- PROBLEM DESCRIPTION -
The result should be all the records, exact and complete, without a single picture.

..........

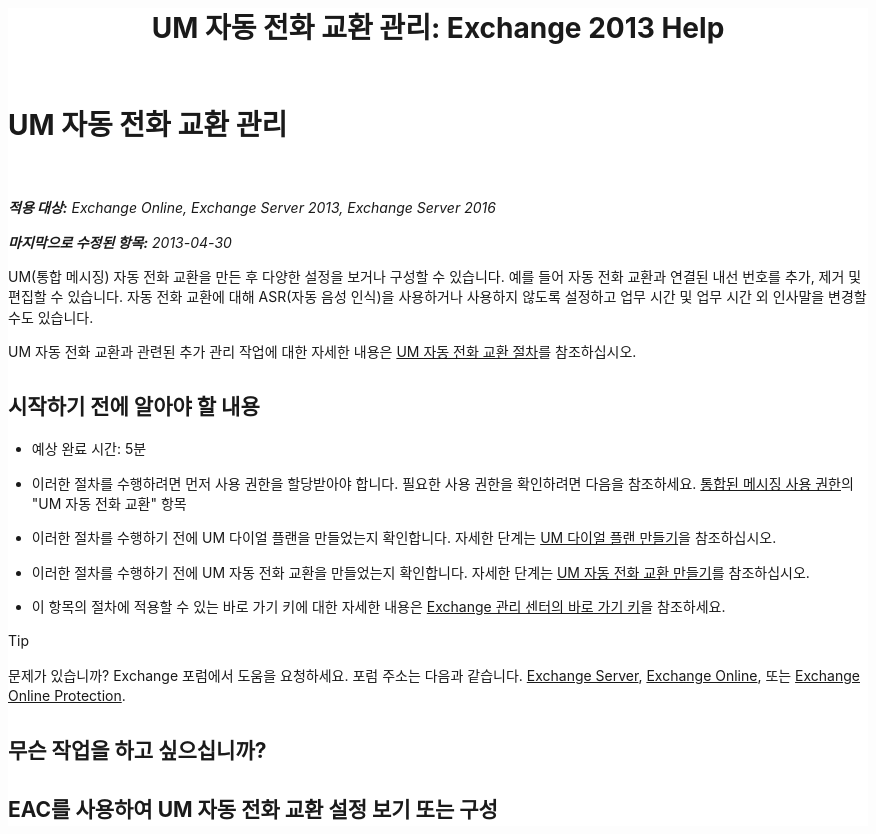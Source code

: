 ﻿---
title: 'UM 자동 전화 교환 관리: Exchange 2013 Help'
TOCTitle: UM 자동 전화 교환 관리
ms:assetid: 4809ff56-ae34-4ce6-8e39-9193311c3f83
ms:mtpsurl: https://technet.microsoft.com/ko-kr/library/Aa997867(v=EXCHG.150)
ms:contentKeyID: 50483015
ms.date: 05/22/2018
mtps_version: v=EXCHG.150
f1_keywords:
- Microsoft.Exchange.Management.SnapIn.Esm.OrganizationConfiguration.UnifiedMessaging.AutoAttendantGeneralPropertyPage
ms.translationtype: MT
---

# UM 자동 전화 교환 관리

 

_**적용 대상:** Exchange Online, Exchange Server 2013, Exchange Server 2016_

_**마지막으로 수정된 항목:** 2013-04-30_

UM(통합 메시징) 자동 전화 교환을 만든 후 다양한 설정을 보거나 구성할 수 있습니다. 예를 들어 자동 전화 교환과 연결된 내선 번호를 추가, 제거 및 편집할 수 있습니다. 자동 전화 교환에 대해 ASR(자동 음성 인식)을 사용하거나 사용하지 않도록 설정하고 업무 시간 및 업무 시간 외 인사말을 변경할 수도 있습니다.

UM 자동 전화 교환과 관련된 추가 관리 작업에 대한 자세한 내용은 [UM 자동 전화 교환 절차](um-auto-attendant-procedures-exchange-2013-help.md)를 참조하십시오.

## 시작하기 전에 알아야 할 내용

  - 예상 완료 시간: 5분

  - 이러한 절차를 수행하려면 먼저 사용 권한을 할당받아야 합니다. 필요한 사용 권한을 확인하려면 다음을 참조하세요. [통합된 메시징 사용 권한](unified-messaging-permissions-exchange-2013-help.md)의 "UM 자동 전화 교환" 항목

  - 이러한 절차를 수행하기 전에 UM 다이얼 플랜을 만들었는지 확인합니다. 자세한 단계는 [UM 다이얼 플랜 만들기](create-a-um-dial-plan-exchange-2013-help.md)을 참조하십시오.

  - 이러한 절차를 수행하기 전에 UM 자동 전화 교환을 만들었는지 확인합니다. 자세한 단계는 [UM 자동 전화 교환 만들기](create-a-um-auto-attendant-exchange-2013-help.md)를 참조하십시오.

  - 이 항목의 절차에 적용할 수 있는 바로 가기 키에 대한 자세한 내용은 [Exchange 관리 센터의 바로 가기 키](keyboard-shortcuts-in-the-exchange-admin-center-exchange-online-protection-help.md)을 참조하세요.


> [!TIP]
> 문제가 있습니까? Exchange 포럼에서 도움을 요청하세요. 포럼 주소는 다음과 같습니다. <A href="https://go.microsoft.com/fwlink/p/?linkid=60612">Exchange Server</A>, <A href="https://go.microsoft.com/fwlink/p/?linkid=267542">Exchange Online</A>, 또는 <A href="https://go.microsoft.com/fwlink/p/?linkid=285351">Exchange Online Protection</A>.



## 무슨 작업을 하고 싶으십니까?

## EAC를 사용하여 UM 자동 전화 교환 설정 보기 또는 구성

..........

- ANSWER SECTION -
Source code

: ﻿---
title: 'UM 자동 전화 교환 관리: Exchange 2013 Help'
TOCTitle: UM 자동 전화 교환 관리
ms:assetid: 4809ff56-ae34-4ce6-8e39-9193311c3f83
ms:mtpsurl: https://technet.microsoft.com/ko-kr/library/Aa997867(v=EXCHG.150)
ms:contentKeyID: 50483015
ms.date: 05/22/2018
mtps_version: v=EXCHG.150
f1_keywords:
- Microsoft.Exchange.Management.SnapIn.Esm.OrganizationConfiguration.UnifiedMessaging.AutoAttendantGeneralPropertyPage
ms.translationtype: MT
---

# UM 자동 전화 교환 관리

 

_**적용 대상:** Exchange Online, Exchange Server 2013, Exchange Server 2016_

_**마지막으로 수정된 항목:** 2013-04-30_

UM(통합 메시징) 자동 전화 교환을 만든 후 다양한 설정을 보거나 구성할 수 있습니다. 예를 들어 자동 전화 교환과 연결된 내선 번호를 추가, 제거 및 편집할 수 있습니다. 자동 전화 교환에 대해 ASR(자동 음성 인식)을 사용하거나 사용하지 않도록 설정하고 업무 시간 및 업무 시간 외 인사말을 변경할 수도 있습니다.

UM 자동 전화 교환과 관련된 추가 관리 작업에 대한 자세한 내용은 [UM 자동 전화 교환 절차](um-auto-attendant-procedures-exchange-2013-help.md)를 참조하십시오.

## 시작하기 전에 알아야 할 내용

  - 예상 완료 시간: 5분

  - 이러한 절차를 수행하려면 먼저 사용 권한을 할당받아야 합니다. 필요한 사용 권한을 확인하려면 다음을 참조하세요. [통합된 메시징 사용 권한](unified-messaging-permissions-exchange-2013-help.md)의 "UM 자동 전화 교환" 항목

  - 이러한 절차를 수행하기 전에 UM 다이얼 플랜을 만들었는지 확인합니다. 자세한 단계는 [UM 다이얼 플랜 만들기](create-a-um-dial-plan-exchange-2013-help.md)을 참조하십시오.

  - 이러한 절차를 수행하기 전에 UM 자동 전화 교환을 만들었는지 확인합니다. 자세한 단계는 [UM 자동 전화 교환 만들기](create-a-um-auto-attendant-exchange-2013-help.md)를 참조하십시오.

  - 이 항목의 절차에 적용할 수 있는 바로 가기 키에 대한 자세한 내용은 [Exchange 관리 센터의 바로 가기 키](keyboard-shortcuts-in-the-exchange-admin-center-exchange-online-protection-help.md)을 참조하세요.


> [!TIP]
> 문제가 있습니까? Exchange 포럼에서 도움을 요청하세요. 포럼 주소는 다음과 같습니다. <A href="https://go.microsoft.com/fwlink/p/?linkid=60612">Exchange Server</A>, <A href="https://go.microsoft.com/fwlink/p/?linkid=267542">Exchange Online</A>, 또는 <A href="https://go.microsoft.com/fwlink/p/?linkid=285351">Exchange Online Protection</A>.



## 무슨 작업을 하고 싶으십니까?

## EAC를 사용하여 UM 자동 전화 교환 설정 보기 또는 구성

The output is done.